This is a rather full on package so this README document will outline how exactly the (OT) Concurrent Editor. As a high level overview though the concurrent editor is an OT based editor thats heavily influenced by Google's WAVE algorithm, Wave was Google's predecessor to Google docs and heavily inspired the architecture for Google Docs. Our editor uses the same underlying architecture as Wave except the difference lies in the type of operations we are sending back and forth between the server. Wave was originally designed to operate with operations that modified unstructured data, our operations modify structured JSON data.
Before reading the rest of this document I highly recommend you read through the resources linked in the base README.md.
At a very high level our editor server consists of 3 distinct layers.
- The data layer
- This layer is basically the server's copy of the current state of the document. This is what all incoming operations will end up modifying. Our initial design for the data layer involved a singular struct modelling the entire document that we modified using reflection, this however proved rather tricky due to the intricacies of Go's reflection system so we ended up moving to an AST based approach. Currently the data layer is just the AST for the JSON within the document, operations modify this AST directly. To prevent corrupted documents we have various data integrity checks utilising reflection.
- The client layer
- The client layer is an internal representation of an active client connection. Whenever a client connects to our server a new client object is allocated to represent their connection.
- The document server layer
- The server layer is a big object that models a singular document being edited, it maintains a list of all active client objects that are connected to it and the current state of its AST.
I personally feel like its rather easy to understand a system if you understand how it achieves its key features. This section is about what exactly happens when a user clicks the "edit" button on a document and constructs an edit session. What type of objects are created? Where do they live? Etc.
So the user clicks the "edit" button, this instantiates a HTTP request thats handled by the HTTP handler in main.go
: func EditEndpoint(w http.ResponseWriter, r *http.Request)
. This handler takes the incoming request, looks up the requested document and if it exists upgrades the connection to a Websocket connection.

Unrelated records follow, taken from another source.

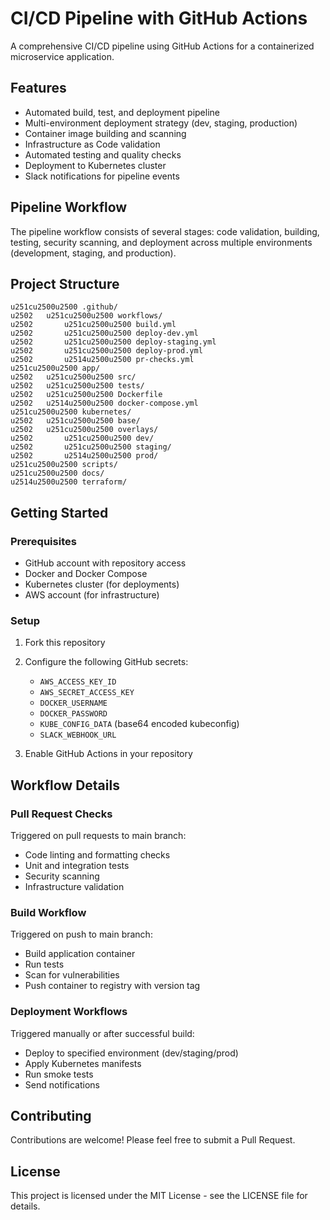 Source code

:# CI/CD Pipeline with GitHub Actions

A comprehensive CI/CD pipeline using GitHub Actions for a containerized microservice application.

## Features

- Automated build, test, and deployment pipeline
- Multi-environment deployment strategy (dev, staging, production)
- Container image building and scanning
- Infrastructure as Code validation
- Automated testing and quality checks
- Deployment to Kubernetes cluster
- Slack notifications for pipeline events

## Pipeline Workflow

The pipeline workflow consists of several stages: code validation, building, testing, security scanning, and deployment across multiple environments (development, staging, and production).

## Project Structure

```
u251cu2500u2500 .github/
u2502   u251cu2500u2500 workflows/
u2502       u251cu2500u2500 build.yml
u2502       u251cu2500u2500 deploy-dev.yml
u2502       u251cu2500u2500 deploy-staging.yml
u2502       u251cu2500u2500 deploy-prod.yml
u2502       u2514u2500u2500 pr-checks.yml
u251cu2500u2500 app/
u2502   u251cu2500u2500 src/
u2502   u251cu2500u2500 tests/
u2502   u251cu2500u2500 Dockerfile
u2502   u2514u2500u2500 docker-compose.yml
u251cu2500u2500 kubernetes/
u2502   u251cu2500u2500 base/
u2502   u251cu2500u2500 overlays/
u2502       u251cu2500u2500 dev/
u2502       u251cu2500u2500 staging/
u2502       u2514u2500u2500 prod/
u251cu2500u2500 scripts/
u251cu2500u2500 docs/
u2514u2500u2500 terraform/
```

## Getting Started

### Prerequisites

- GitHub account with repository access
- Docker and Docker Compose
- Kubernetes cluster (for deployments)
- AWS account (for infrastructure)

### Setup

1. Fork this repository
2. Configure the following GitHub secrets:
   - `AWS_ACCESS_KEY_ID`
   - `AWS_SECRET_ACCESS_KEY`
   - `DOCKER_USERNAME`
   - `DOCKER_PASSWORD`
   - `KUBE_CONFIG_DATA` (base64 encoded kubeconfig)
   - `SLACK_WEBHOOK_URL`

3. Enable GitHub Actions in your repository

## Workflow Details

### Pull Request Checks

Triggered on pull requests to main branch:
- Code linting and formatting checks
- Unit and integration tests
- Security scanning
- Infrastructure validation

### Build Workflow

Triggered on push to main branch:
- Build application container
- Run tests
- Scan for vulnerabilities
- Push container to registry with version tag

### Deployment Workflows

Triggered manually or after successful build:
- Deploy to specified environment (dev/staging/prod)
- Apply Kubernetes manifests
- Run smoke tests
- Send notifications

## Contributing

Contributions are welcome! Please feel free to submit a Pull Request.

## License

This project is licensed under the MIT License - see the LICENSE file for details.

After upgrading the connection to a websocket connection the handler then asks the DocumentServerFactory
to either create or fetch the object modelling an active edit session for the requested document. If the document does not already have an active edit session the DocumentServerFactor
will proceed to read the document from disk, parse it (construct an AST for it) and return a DocumentServer
.
After the DocumentServer
is fetched a client object is allocated and registered with the document server and a new goroutine is spun up to handle incoming operations from the client. The handler code is as follows (note it is subject to change):
func EditEndpoint(w http.ResponseWriter, r *http.Request) {
requestedDocument := // parse request body
targetServer := GetDocumentServerFactoryInstance().FetchDocumentServer(requestedDoc)
wsClient := newClient(ws)
commPipe, terminatePipe := targetServer.connectClient(wsClient)
go wsClient.run(commPipe, terminatePipe)
}
Note that during the connection process the document server ended up returning a pipe
, this pipe
is actually just a small function that the client (or at least the client's shadow on the server) can use to propagate messages to the server it is connected to.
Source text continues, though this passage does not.